Records drawn from a dataset:

BEGIN

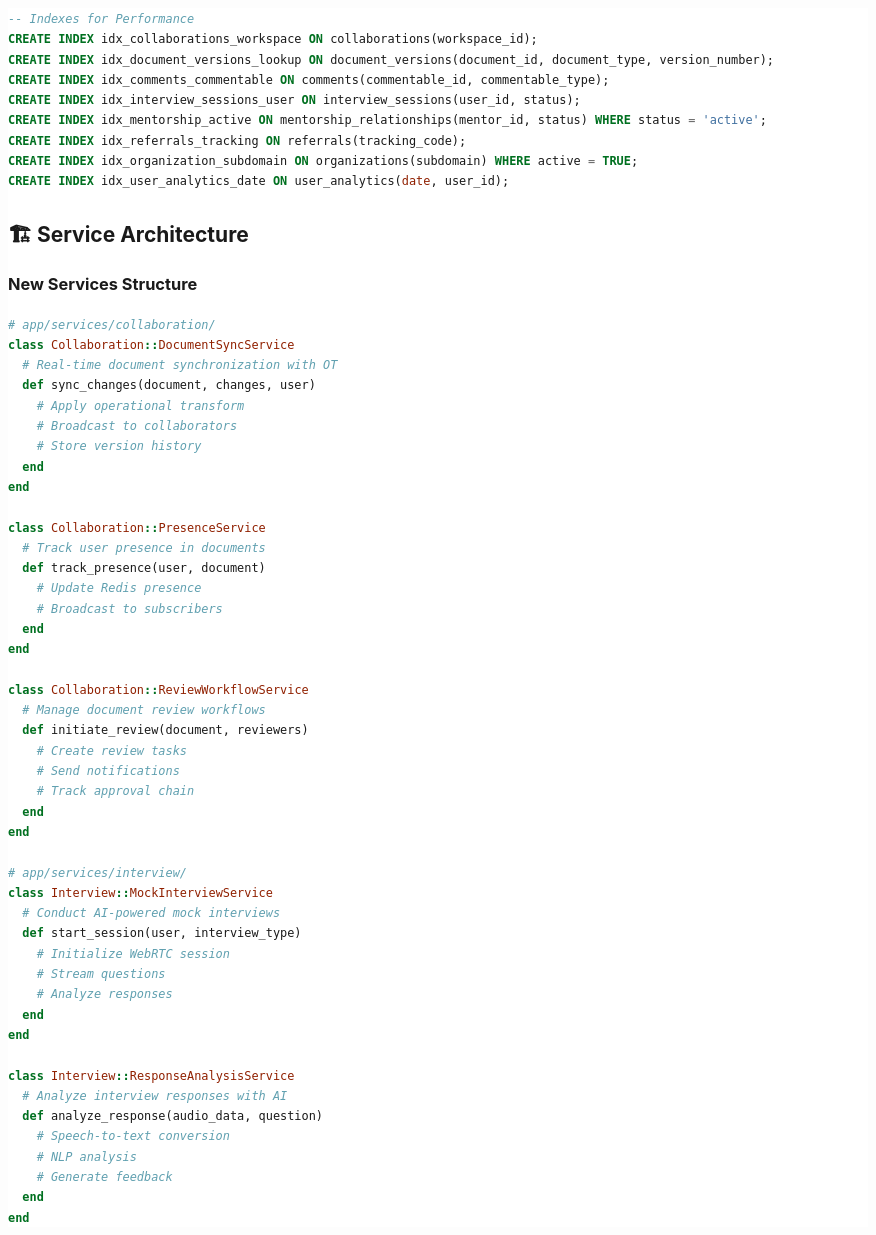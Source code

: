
 ```sql
-- Indexes for Performance
CREATE INDEX idx_collaborations_workspace ON collaborations(workspace_id);
CREATE INDEX idx_document_versions_lookup ON document_versions(document_id, document_type, version_number);
CREATE INDEX idx_comments_commentable ON comments(commentable_id, commentable_type);
CREATE INDEX idx_interview_sessions_user ON interview_sessions(user_id, status);
CREATE INDEX idx_mentorship_active ON mentorship_relationships(mentor_id, status) WHERE status = 'active';
CREATE INDEX idx_referrals_tracking ON referrals(tracking_code);
CREATE INDEX idx_organization_subdomain ON organizations(subdomain) WHERE active = TRUE;
CREATE INDEX idx_user_analytics_date ON user_analytics(date, user_id);
```

## 🏗️ Service Architecture

### New Services Structure

```ruby
# app/services/collaboration/
class Collaboration::DocumentSyncService
  # Real-time document synchronization with OT
  def sync_changes(document, changes, user)
    # Apply operational transform
    # Broadcast to collaborators
    # Store version history
  end
end

class Collaboration::PresenceService
  # Track user presence in documents
  def track_presence(user, document)
    # Update Redis presence
    # Broadcast to subscribers
  end
end

class Collaboration::ReviewWorkflowService
  # Manage document review workflows
  def initiate_review(document, reviewers)
    # Create review tasks
    # Send notifications
    # Track approval chain
  end
end

# app/services/interview/
class Interview::MockInterviewService
  # Conduct AI-powered mock interviews
  def start_session(user, interview_type)
    # Initialize WebRTC session
    # Stream questions
    # Analyze responses
  end
end

class Interview::ResponseAnalysisService
  # Analyze interview responses with AI
  def analyze_response(audio_data, question)
    # Speech-to-text conversion
    # NLP analysis
    # Generate feedback
  end
end
```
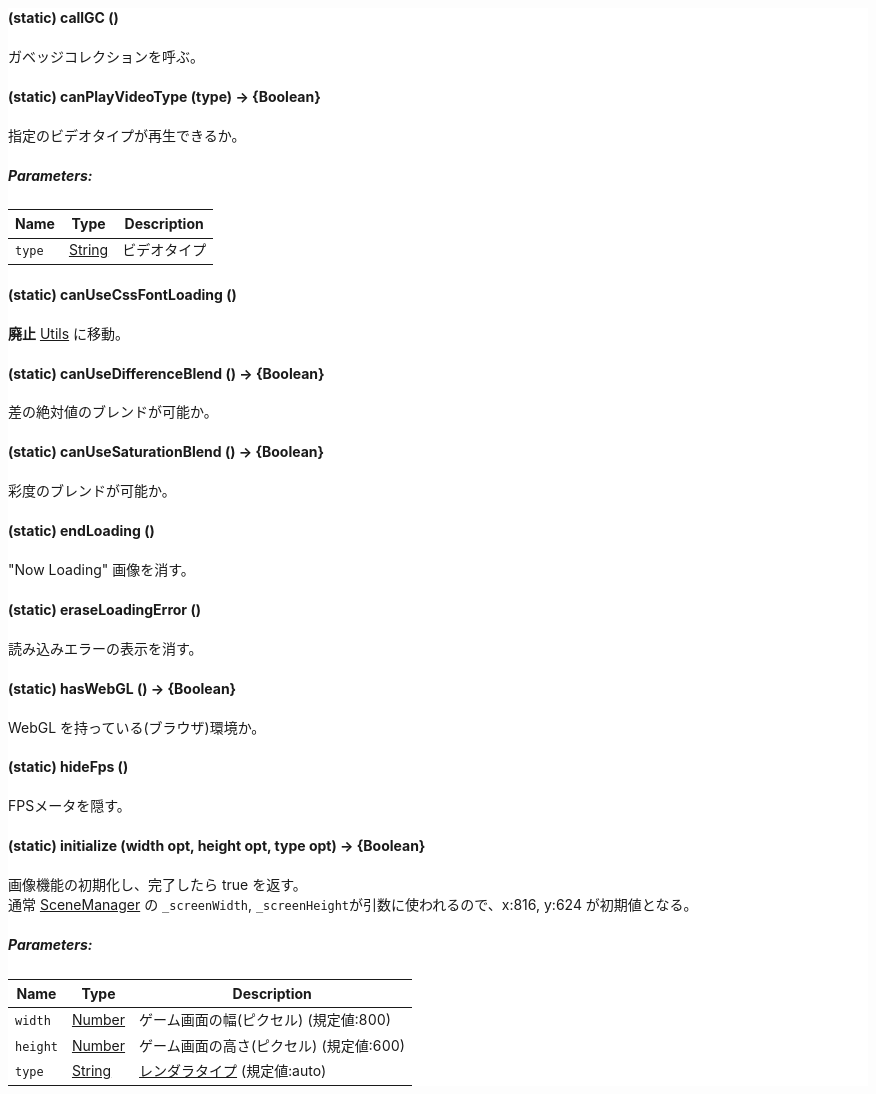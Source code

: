 
#### (static) callGC ()
ガベッジコレクションを呼ぶ。


#### (static) canPlayVideoType (type) → {Boolean}
指定のビデオタイプが再生できるか。

##### Parameters:

| Name | Type | Description |
| --- | --- | --- |
| `type` | [String](String.md) | ビデオタイプ |


#### (static) canUseCssFontLoading ()
**廃止** [Utils](Utils.md#canUseCssFontLoading) に移動。


#### (static) canUseDifferenceBlend () → {Boolean}
差の絶対値のブレンドが可能か。


#### (static) canUseSaturationBlend () → {Boolean}
彩度のブレンドが可能か。


#### (static) endLoading ()
"Now Loading" 画像を消す。


#### (static) eraseLoadingError ()
読み込みエラーの表示を消す。


#### (static) hasWebGL () → {Boolean}
WebGL を持っている(ブラウザ)環境か。


#### (static) hideFps ()
FPSメータを隠す。


#### (static) initialize (width opt, height opt, type opt) → {Boolean}
画像機能の初期化し、完了したら true を返す。<br />
通常 [SceneManager](SceneManager.md) の `_screenWidth`, `_screenHeight`が引数に使われるので、x:816, y:624 が初期値となる。

##### Parameters:

| Name | Type | Description |
| --- | --- | --- |
| `width` | [Number](Number.md) | ゲーム画面の幅(ピクセル) (規定値:800)|
| `height` | [Number](Number.md) | ゲーム画面の高さ(ピクセル) (規定値:600) |
| `type` | [String](String.md) | [レンダラタイプ](Graphics.md#レンダラタイプ) (規定値:auto) |

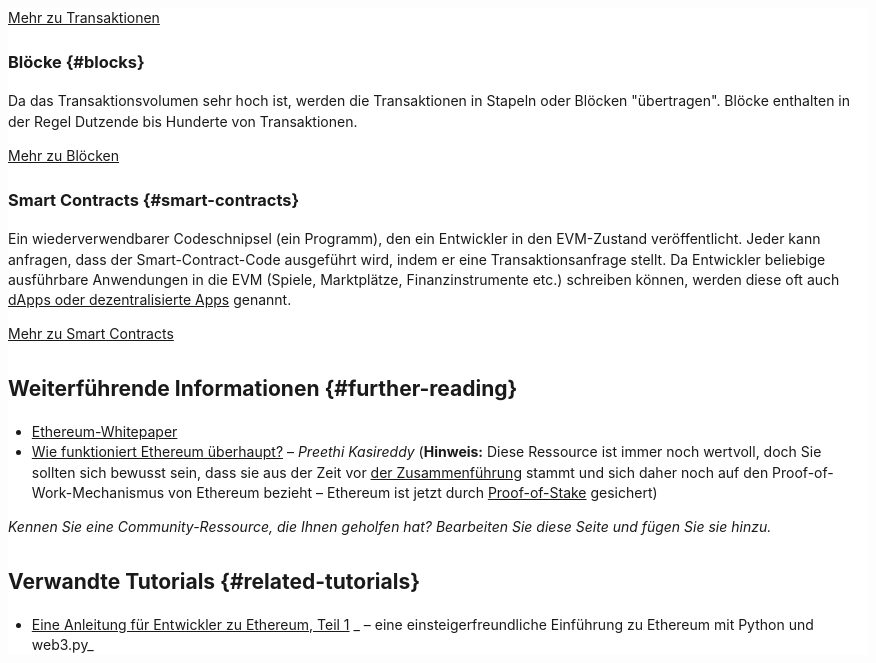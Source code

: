 [Mehr zu Transaktionen](/developers/docs/transactions/)

### Blöcke {#blocks}

Da das Transaktionsvolumen sehr hoch ist, werden die Transaktionen in Stapeln oder Blöcken "übertragen". Blöcke enthalten in der Regel Dutzende bis Hunderte von Transaktionen.

[Mehr zu Blöcken](/developers/docs/blocks/)

### Smart Contracts {#smart-contracts}

Ein wiederverwendbarer Codeschnipsel (ein Programm), den ein Entwickler in den EVM-Zustand veröffentlicht. Jeder kann anfragen, dass der Smart-Contract-Code ausgeführt wird, indem er eine Transaktionsanfrage stellt. Da Entwickler beliebige ausführbare Anwendungen in die EVM (Spiele, Marktplätze, Finanzinstrumente etc.) schreiben können, werden diese oft auch [dApps oder dezentralisierte Apps](/developers/docs/dapps/) genannt.

[Mehr zu Smart Contracts](/developers/docs/smart-contracts/)

## Weiterführende Informationen {#further-reading}

- [Ethereum-Whitepaper](/whitepaper/)
- [Wie funktioniert Ethereum überhaupt?](https://www.preethikasireddy.com/post/how-does-ethereum-work-anyway) – _Preethi Kasireddy_ (**Hinweis:** Diese Ressource ist immer noch wertvoll, doch Sie sollten sich bewusst sein, dass sie aus der Zeit vor [der Zusammenführung](/roadmap/merge) stammt und sich daher noch auf den Proof-of-Work-Mechanismus von Ethereum bezieht – Ethereum ist jetzt durch [Proof-of-Stake](/developers/docs/consensus-mechanisms/pos) gesichert)

_Kennen Sie eine Community-Ressource, die Ihnen geholfen hat? Bearbeiten Sie diese Seite und fügen Sie sie hinzu._

## Verwandte Tutorials {#related-tutorials}

- [Eine Anleitung für Entwickler zu Ethereum, Teil 1](/developers/tutorials/a-developers-guide-to-ethereum-part-one/) _ – eine einsteigerfreundliche Einführung zu Ethereum mit Python und web3.py_

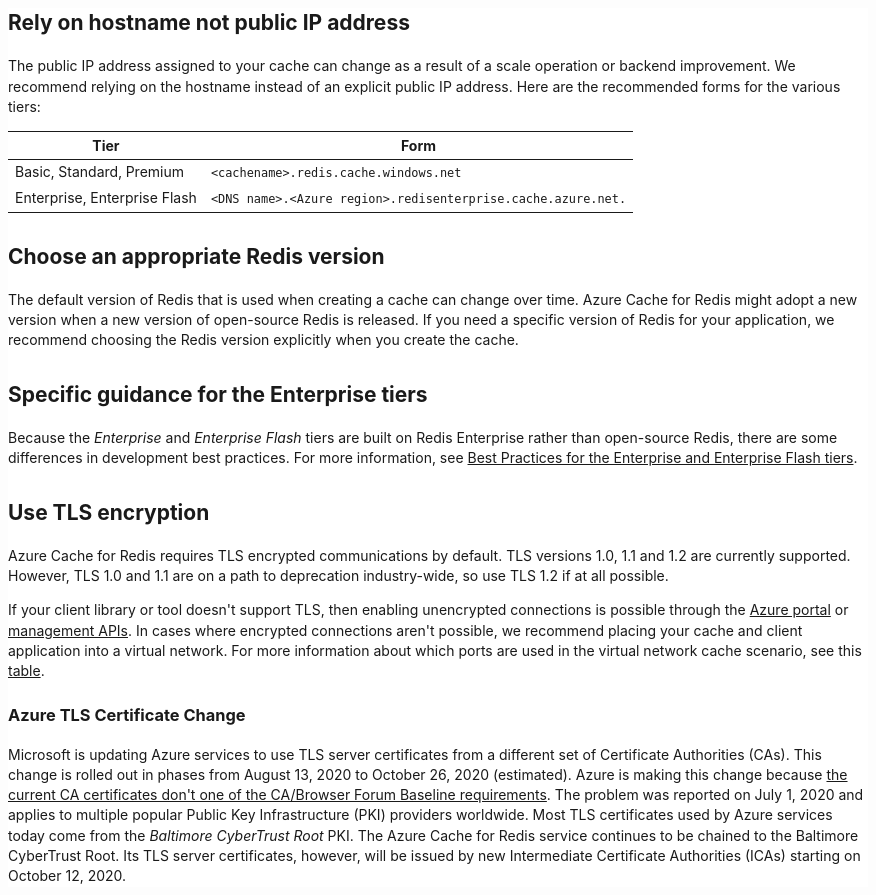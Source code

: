 ## Rely on hostname not public IP address

The public IP address assigned to your cache can change as a result of a scale operation or backend improvement. We recommend relying on the hostname instead of an explicit public IP address. Here are the recommended forms for the various tiers:

|Tier | Form |
|----|----|
| Basic, Standard, Premium | `<cachename>.redis.cache.windows.net` |
| Enterprise, Enterprise Flash | `<DNS name>.<Azure region>.redisenterprise.cache.azure.net.`  |

## Choose an appropriate Redis version

The default version of Redis that is used when creating a cache can change over time. Azure Cache for Redis might adopt a new version when a new version of open-source Redis is released. If you need a specific version of Redis for your application, we recommend choosing the Redis version explicitly when you create the cache.

## Specific guidance for the Enterprise tiers

Because the _Enterprise_ and _Enterprise Flash_ tiers are built on Redis Enterprise rather than open-source Redis, there are some differences in development best practices. For more information, see [Best Practices for the Enterprise and Enterprise Flash tiers](cache-best-practices-enterprise-tiers.md).

## Use TLS encryption

Azure Cache for Redis requires TLS encrypted communications by default. TLS versions 1.0, 1.1 and 1.2 are currently supported. However, TLS 1.0 and 1.1 are on a path to deprecation industry-wide, so use TLS 1.2 if at all possible.

If your client library or tool doesn't support TLS, then enabling unencrypted connections is possible through the [Azure portal](cache-configure.md#access-ports) or [management APIs](/rest/api/redis/redis/update). In cases where encrypted connections aren't possible, we recommend placing your cache and client application into a virtual network. For more information about which ports are used in the virtual network cache scenario, see this [table](cache-how-to-premium-vnet.md#outbound-port-requirements).

### Azure TLS Certificate Change

Microsoft is updating Azure services to use TLS server certificates from a different set of Certificate Authorities (CAs). This change is rolled out in phases from August 13, 2020 to October 26, 2020 (estimated). Azure is making this change because [the current CA certificates don't  one of the CA/Browser Forum Baseline requirements](https://bugzilla.mozilla.org/show_bug.cgi?id=1649951). The problem was reported on July 1, 2020 and applies to multiple popular Public Key Infrastructure (PKI) providers worldwide. Most TLS certificates used by Azure services today come from the _Baltimore CyberTrust Root_ PKI. The Azure Cache for Redis service continues to be chained to the Baltimore CyberTrust Root. Its TLS server certificates, however, will be issued by new Intermediate Certificate Authorities (ICAs) starting on October 12, 2020.
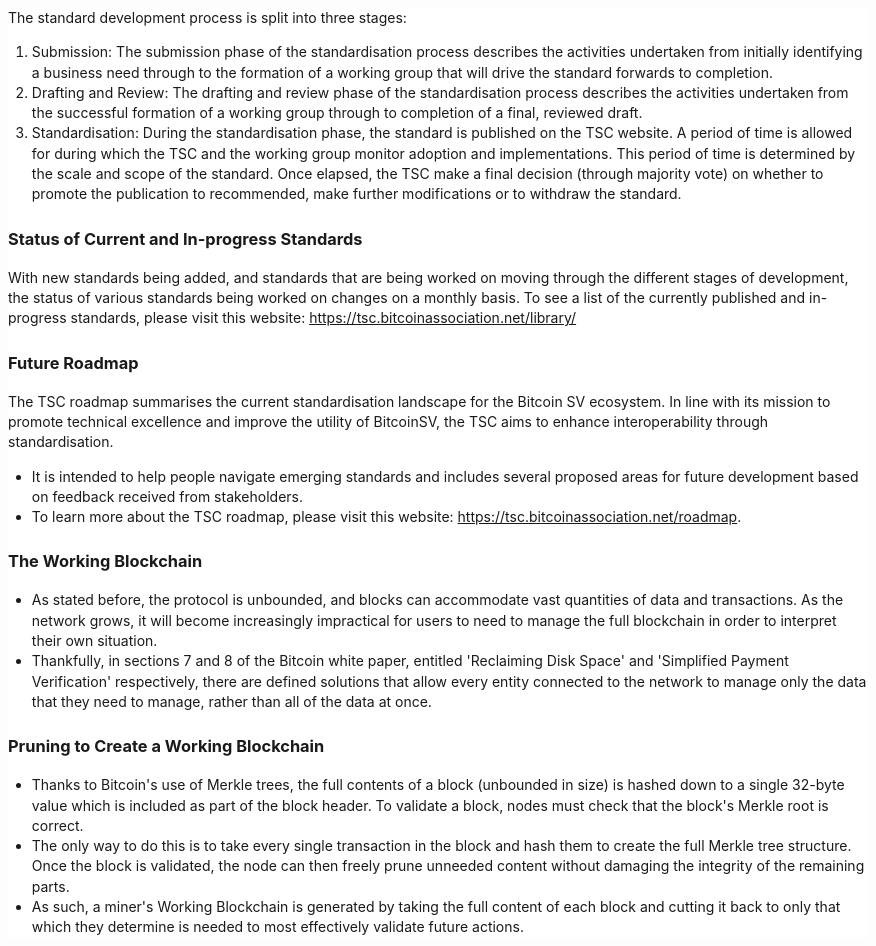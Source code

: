 The standard development process is split into three stages:
1. Submission: The submission phase of the standardisation process describes the activities undertaken from initially identifying a business need through to the formation of a working group that will drive the standard forwards to completion.
2. Drafting and Review: The drafting and review phase of the standardisation process describes the activities undertaken from the successful formation of a working group through to completion of a final, reviewed draft.
3. Standardisation: During the standardisation phase, the standard is published on the TSC website. A period of time is allowed for during which the TSC and the working group monitor adoption and implementations. This period of time is determined by the scale and scope of the standard. Once elapsed, the TSC make a final decision (through majority vote) on whether to promote the publication to recommended, make further modifications or to withdraw the standard.


### Status of Current and In-progress Standards
With new standards being added, and standards that are being worked on moving 
through the different stages of development, the status of various standards being 
worked on changes on a monthly basis.
To see a list of the currently published and in-progress standards, please visit this 
website:
https://tsc.bitcoinassociation.net/library/


### Future Roadmap
The TSC roadmap summarises the current standardisation landscape for the Bitcoin SV ecosystem. In line with its mission to promote technical excellence and improve the utility of BitcoinSV, the TSC aims to enhance interoperability through standardisation. 
- It is intended to help people navigate emerging standards and includes several proposed areas for future development based on feedback received from stakeholders. 
- To learn more about the TSC roadmap, please visit this website: https://tsc.bitcoinassociation.net/roadmap.


### The Working Blockchain
- As stated before, the protocol is unbounded, and blocks can accommodate vast quantities of data and transactions. As the network grows, it will become increasingly impractical for users to need to manage the full blockchain in order to interpret their own situation. 
- Thankfully, in sections 7 and 8 of the Bitcoin white paper, entitled 'Reclaiming Disk Space' and 'Simplified Payment Verification' respectively, there are defined solutions that allow every entity connected to the network to manage only the data that they need to manage, rather than all of the data at once.


### Pruning to Create a Working Blockchain
- Thanks to Bitcoin's use of Merkle trees, the full contents of a block (unbounded in size) is hashed down to a single 32-byte value which is included as part of the block header. To validate a block, nodes must check that the block's Merkle root is correct. 
- The only way to do this is to take every single transaction in the block and hash them to create the full Merkle tree structure. Once the block is validated, the node can then freely prune unneeded content without damaging the integrity of the remaining parts. 
- As such, a miner's Working Blockchain is generated by taking the full content of each block and cutting it back to only that which they determine is needed to most effectively validate future actions.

END

ACTIVITY: Each line of the entries above that contains "application" is to be copied.

ANSWER FOR THIS EXERCISE:
The default version of Redis that is used when creating a cache can change over time. Azure Cache for Redis might adopt a new version when a new version of open-source Redis is released. If you need a specific version of Redis for your application, we recommend choosing the Redis version explicitly when you create the cache.
If your client library or tool doesn't support TLS, then enabling unencrypted connections is possible through the [Azure portal](cache-configure.md#access-ports) or [management APIs](/rest/api/redis/redis/update). In cases where encrypted connections aren't possible, we recommend placing your cache and client application into a virtual network. For more information about which ports are used in the virtual network cache scenario, see this [table](cache-how-to-premium-vnet.md#outbound-port-requirements).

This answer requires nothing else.